Cuando se empaquetan semiconductores, calentar la parte incorrecta del equipo es simplemente un desperdicio de dinero. También representa un peligro para la seguridad.
Las lámparas IR tradicionales son bastante problemáticas: distribuyen el calor en todas direcciones. Esto significa que las paredes internas de las costosas máquinas se calientan tanto que pueden dañar al operador o dañar componentes sensibles. Hemos encontrado una forma mejor de manejar esto mediante el calentamiento dirigido.
Cómo funciona realmente
Imagínese una lámpara de cuarzo tradicional como una bombilla que dispersa energía por todas partes. Nosotros cambiamos eso. Al utilizar recubrimientos reflectantes y reflectores de precisión, logramos concentrar esa energía infrarroja en un haz muy enfocado. Este haz llega exactamente donde es necesario.
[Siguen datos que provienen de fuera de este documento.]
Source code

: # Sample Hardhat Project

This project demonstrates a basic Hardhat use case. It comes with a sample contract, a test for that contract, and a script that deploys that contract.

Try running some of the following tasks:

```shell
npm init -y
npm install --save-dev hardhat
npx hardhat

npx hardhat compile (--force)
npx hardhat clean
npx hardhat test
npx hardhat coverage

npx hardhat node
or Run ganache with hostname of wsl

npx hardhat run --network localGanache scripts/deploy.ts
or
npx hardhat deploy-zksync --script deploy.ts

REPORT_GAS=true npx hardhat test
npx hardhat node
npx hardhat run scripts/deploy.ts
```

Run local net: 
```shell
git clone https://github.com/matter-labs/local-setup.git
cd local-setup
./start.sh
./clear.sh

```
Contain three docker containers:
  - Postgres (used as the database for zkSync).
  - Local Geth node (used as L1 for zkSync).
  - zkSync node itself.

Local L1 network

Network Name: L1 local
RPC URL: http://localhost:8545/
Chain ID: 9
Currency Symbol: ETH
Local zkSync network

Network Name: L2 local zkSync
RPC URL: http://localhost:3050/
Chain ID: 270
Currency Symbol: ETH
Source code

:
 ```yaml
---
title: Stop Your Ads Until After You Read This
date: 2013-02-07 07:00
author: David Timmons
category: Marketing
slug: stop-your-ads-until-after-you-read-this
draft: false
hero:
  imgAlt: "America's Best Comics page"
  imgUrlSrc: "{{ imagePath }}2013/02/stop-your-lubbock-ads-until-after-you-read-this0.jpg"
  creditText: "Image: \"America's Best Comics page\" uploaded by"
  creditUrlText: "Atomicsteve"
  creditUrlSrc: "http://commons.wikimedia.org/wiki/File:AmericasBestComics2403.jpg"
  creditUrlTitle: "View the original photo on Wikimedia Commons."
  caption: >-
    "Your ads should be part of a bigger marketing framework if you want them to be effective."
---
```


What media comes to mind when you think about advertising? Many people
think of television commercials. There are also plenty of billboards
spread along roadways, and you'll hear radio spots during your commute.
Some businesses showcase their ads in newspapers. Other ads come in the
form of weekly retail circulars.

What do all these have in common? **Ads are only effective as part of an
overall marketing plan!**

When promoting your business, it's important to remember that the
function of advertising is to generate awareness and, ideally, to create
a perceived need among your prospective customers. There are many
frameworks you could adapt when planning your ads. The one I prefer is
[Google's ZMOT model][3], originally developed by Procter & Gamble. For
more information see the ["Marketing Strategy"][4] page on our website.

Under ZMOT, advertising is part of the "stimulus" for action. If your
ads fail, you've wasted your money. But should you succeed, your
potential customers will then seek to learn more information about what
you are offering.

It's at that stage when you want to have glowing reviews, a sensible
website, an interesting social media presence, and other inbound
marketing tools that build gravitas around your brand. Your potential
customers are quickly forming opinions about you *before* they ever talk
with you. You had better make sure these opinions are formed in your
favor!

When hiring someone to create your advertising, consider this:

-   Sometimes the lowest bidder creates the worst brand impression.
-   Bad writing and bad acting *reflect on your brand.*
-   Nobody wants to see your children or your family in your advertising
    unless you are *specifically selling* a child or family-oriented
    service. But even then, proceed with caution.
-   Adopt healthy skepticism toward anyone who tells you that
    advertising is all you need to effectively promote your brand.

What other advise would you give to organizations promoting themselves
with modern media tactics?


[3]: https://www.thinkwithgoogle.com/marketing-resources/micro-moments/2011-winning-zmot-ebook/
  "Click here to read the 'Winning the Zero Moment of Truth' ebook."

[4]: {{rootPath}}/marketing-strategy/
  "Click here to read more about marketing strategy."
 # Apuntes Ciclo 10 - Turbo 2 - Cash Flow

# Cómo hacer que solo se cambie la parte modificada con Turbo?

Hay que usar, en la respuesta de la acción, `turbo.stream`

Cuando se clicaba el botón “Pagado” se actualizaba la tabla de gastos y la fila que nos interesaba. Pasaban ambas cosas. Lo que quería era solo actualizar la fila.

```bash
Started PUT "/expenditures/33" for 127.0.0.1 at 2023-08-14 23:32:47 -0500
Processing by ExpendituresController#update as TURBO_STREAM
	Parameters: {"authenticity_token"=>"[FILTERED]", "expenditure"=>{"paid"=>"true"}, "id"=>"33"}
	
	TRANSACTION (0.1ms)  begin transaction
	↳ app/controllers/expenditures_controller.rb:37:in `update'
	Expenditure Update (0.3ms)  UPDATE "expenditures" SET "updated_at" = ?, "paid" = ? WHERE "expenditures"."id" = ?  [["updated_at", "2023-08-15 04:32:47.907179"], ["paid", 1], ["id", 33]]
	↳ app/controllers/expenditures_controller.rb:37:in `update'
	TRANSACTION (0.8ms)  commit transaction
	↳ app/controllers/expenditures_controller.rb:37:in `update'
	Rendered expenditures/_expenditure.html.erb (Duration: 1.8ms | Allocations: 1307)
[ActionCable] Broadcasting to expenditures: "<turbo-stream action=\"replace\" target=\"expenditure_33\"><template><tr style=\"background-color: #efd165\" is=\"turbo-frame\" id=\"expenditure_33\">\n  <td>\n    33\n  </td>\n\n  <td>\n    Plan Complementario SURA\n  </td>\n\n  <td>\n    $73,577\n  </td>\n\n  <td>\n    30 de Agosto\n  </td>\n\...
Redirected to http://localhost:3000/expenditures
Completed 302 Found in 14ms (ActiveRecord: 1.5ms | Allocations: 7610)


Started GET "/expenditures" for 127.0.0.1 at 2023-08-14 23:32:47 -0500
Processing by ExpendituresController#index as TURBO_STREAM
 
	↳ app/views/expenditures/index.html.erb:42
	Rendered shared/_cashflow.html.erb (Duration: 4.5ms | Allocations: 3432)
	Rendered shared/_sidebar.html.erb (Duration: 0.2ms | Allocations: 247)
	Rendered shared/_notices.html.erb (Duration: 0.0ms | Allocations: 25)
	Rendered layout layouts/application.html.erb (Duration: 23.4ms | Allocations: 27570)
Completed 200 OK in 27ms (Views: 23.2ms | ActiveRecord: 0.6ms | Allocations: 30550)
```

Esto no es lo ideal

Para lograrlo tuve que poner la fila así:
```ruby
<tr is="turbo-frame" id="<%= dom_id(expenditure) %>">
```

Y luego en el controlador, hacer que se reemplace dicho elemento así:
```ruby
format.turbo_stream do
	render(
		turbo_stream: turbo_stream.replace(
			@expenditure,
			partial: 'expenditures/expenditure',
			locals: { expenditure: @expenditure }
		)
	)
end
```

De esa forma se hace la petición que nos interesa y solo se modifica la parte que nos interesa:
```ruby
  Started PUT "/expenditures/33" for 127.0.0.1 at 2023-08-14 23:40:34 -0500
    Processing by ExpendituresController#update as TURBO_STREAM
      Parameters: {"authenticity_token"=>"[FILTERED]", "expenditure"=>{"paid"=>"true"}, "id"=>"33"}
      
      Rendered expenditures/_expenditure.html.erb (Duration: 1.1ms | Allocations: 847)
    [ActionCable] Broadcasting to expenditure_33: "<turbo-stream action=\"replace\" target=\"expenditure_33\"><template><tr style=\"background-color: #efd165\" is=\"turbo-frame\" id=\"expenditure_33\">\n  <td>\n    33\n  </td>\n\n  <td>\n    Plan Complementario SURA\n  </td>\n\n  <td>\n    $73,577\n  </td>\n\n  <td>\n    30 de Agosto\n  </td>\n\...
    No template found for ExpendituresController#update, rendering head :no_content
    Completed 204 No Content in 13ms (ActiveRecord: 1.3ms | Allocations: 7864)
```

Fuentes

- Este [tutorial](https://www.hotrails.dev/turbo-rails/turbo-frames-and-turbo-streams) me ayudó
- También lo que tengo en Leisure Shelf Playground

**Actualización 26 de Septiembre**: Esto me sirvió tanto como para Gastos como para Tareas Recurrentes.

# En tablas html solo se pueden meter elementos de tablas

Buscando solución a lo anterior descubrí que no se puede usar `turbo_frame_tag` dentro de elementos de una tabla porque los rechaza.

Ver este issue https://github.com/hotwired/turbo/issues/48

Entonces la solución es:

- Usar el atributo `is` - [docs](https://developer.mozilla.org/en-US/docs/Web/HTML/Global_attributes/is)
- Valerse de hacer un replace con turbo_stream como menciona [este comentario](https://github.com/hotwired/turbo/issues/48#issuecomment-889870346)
El resto del chasis permanece frío, ya que el calor no rebotaje contra las paredes del chasis. De esta manera, el calor llega justo allí donde tiene lugar la reacción química, y las manos de los técnicos quedan a salvo.
Las ventajas y desventajas
Hemos diseñado estos dispositivos para adaptarse a los espacios reducidos en los que se encuentran los sensores inteligentes. Dado que utilizamos luz infrarroja de onda corta, el tiempo de calentamiento es rápido. Si se trata de procesos de empaquetado a gran escala, esa velocidad es crucial. Además, se conectan directamente a los controladores PLC existentes, lo que facilita el control de la temperatura.
Pero aquí está el problema: cuando se concentra el calor de esta manera, la densidad de energía es muy alta. Si la distancia entre la lámpara y la pieza a tratar varía incluso en unos pocos milímetros, es posible dañar la pieza. Es necesario ser preciso con la distancia entre la lámpara y la pieza para evitar esos puntos calientes.
Por qué esto simplifica las cosas
Lo mejor es que ya no es necesario recurrir a aislamientos internos masivos o a ventiladores de refrigeración gigantescos para combatir el calor excesivo. La temperatura dentro de la máquina disminuye. Los componentes electrónicos no se dañan, y los operadores no tienen que preocuparse por tocar paneles calientes mientras intentan solucionar algún problema. Es una forma sencilla de hacer que el lugar de trabajo sea más seguro, sin necesidad de complicados sistemas de refrigeración por agua.